Éditeur : Oxford University Press
304 pages
ISBN : 9780198803034
65 £

 

In the eyes of posterity, ancient Rome is deeply flawed. The list of censures is long and varied, from political corruption and the practice of slavery, to religious intolerance and sexual immorality, yet for centuries the Romans' "errors" have not only provoked opprobrium, but also inspired wayward and novel forms of thought and representation, themselves errant in the broad sense of the Latin verb. This volume is the first to examine this phenomenon in depth, treating examples from history, philosophy, literature, psychoanalysis, and art history, from antiquity to the present, to examine how the Romans' faults have become the basis for creative experimentation, for rejections of prevailing ideology, even for comedy and delight.

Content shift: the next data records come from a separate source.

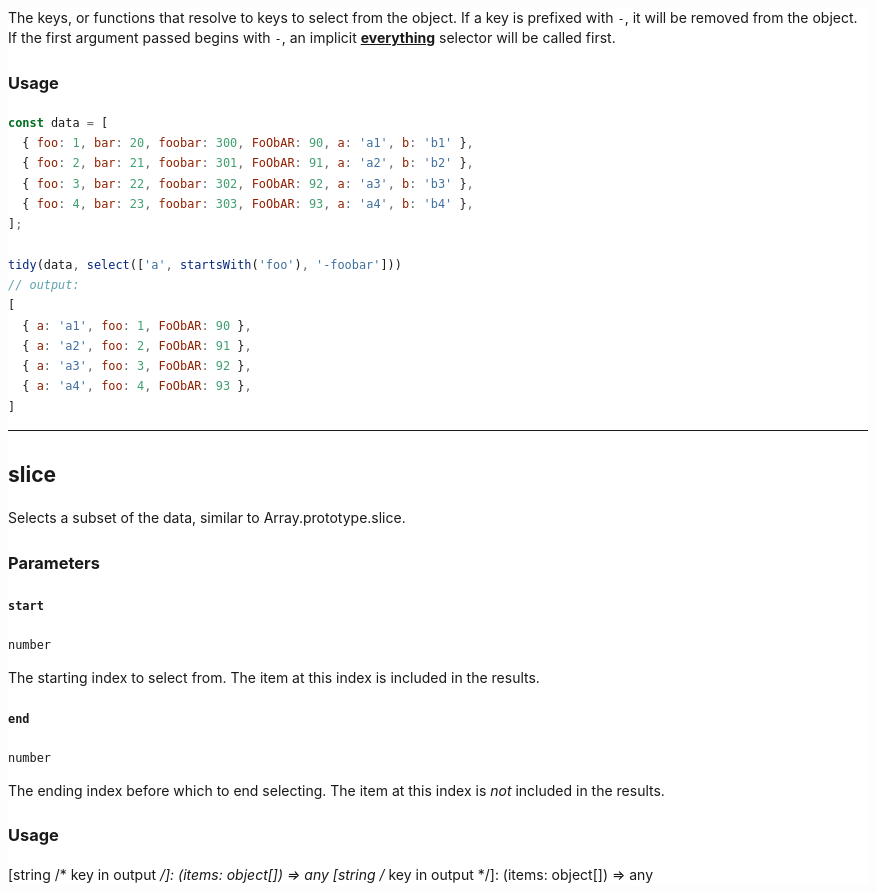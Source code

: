 The keys, or functions that resolve to keys to select from the object. If a key is prefixed with `-`, it will be removed from the object. If the first argument passed begins with `-`, an implicit [**everything**](./selectors.md#everything) selector will be called first.


### Usage

```js
const data = [
  { foo: 1, bar: 20, foobar: 300, FoObAR: 90, a: 'a1', b: 'b1' },
  { foo: 2, bar: 21, foobar: 301, FoObAR: 91, a: 'a2', b: 'b2' },
  { foo: 3, bar: 22, foobar: 302, FoObAR: 92, a: 'a3', b: 'b3' },
  { foo: 4, bar: 23, foobar: 303, FoObAR: 93, a: 'a4', b: 'b4' },
];

tidy(data, select(['a', startsWith('foo'), '-foobar']))
// output:
[
  { a: 'a1', foo: 1, FoObAR: 90 },
  { a: 'a2', foo: 2, FoObAR: 91 },
  { a: 'a3', foo: 3, FoObAR: 92 },
  { a: 'a4', foo: 4, FoObAR: 93 },
] 
```



---

## slice

Selects a subset of the data, similar to Array.prototype.slice.


### Parameters

#### `start`

```ts
number
```

The starting index to select from. The item at this index is included in the results.


#### `end`

```ts
number
```

The ending index before which to end selecting. The item at this index is *not* included in the results.


### Usage


  [string /* key in output */]: (items: object[]) => any
  [string /* key in output */]: (items: object[]) => any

In demonstrating that the reception of Rome's missteps and mistakes has been far more complex than simply denouncing them as an exemplum malum to be shunned and avoided, it argues compellingly that these "alternative" receptions are historically important and enduringly relevant in their own right. "Roman error" comes to signify both ancient misstep and something that we may commit when engaging with Roman antiquity, whereby reception may even be conceived as "error" of a kind: while the volume ably addresses popular fascination with a wide range of Roman vices, including violence, imperial domination, and decadence, it also asks us to consider what makes certain receptions matter, how they matter, and why.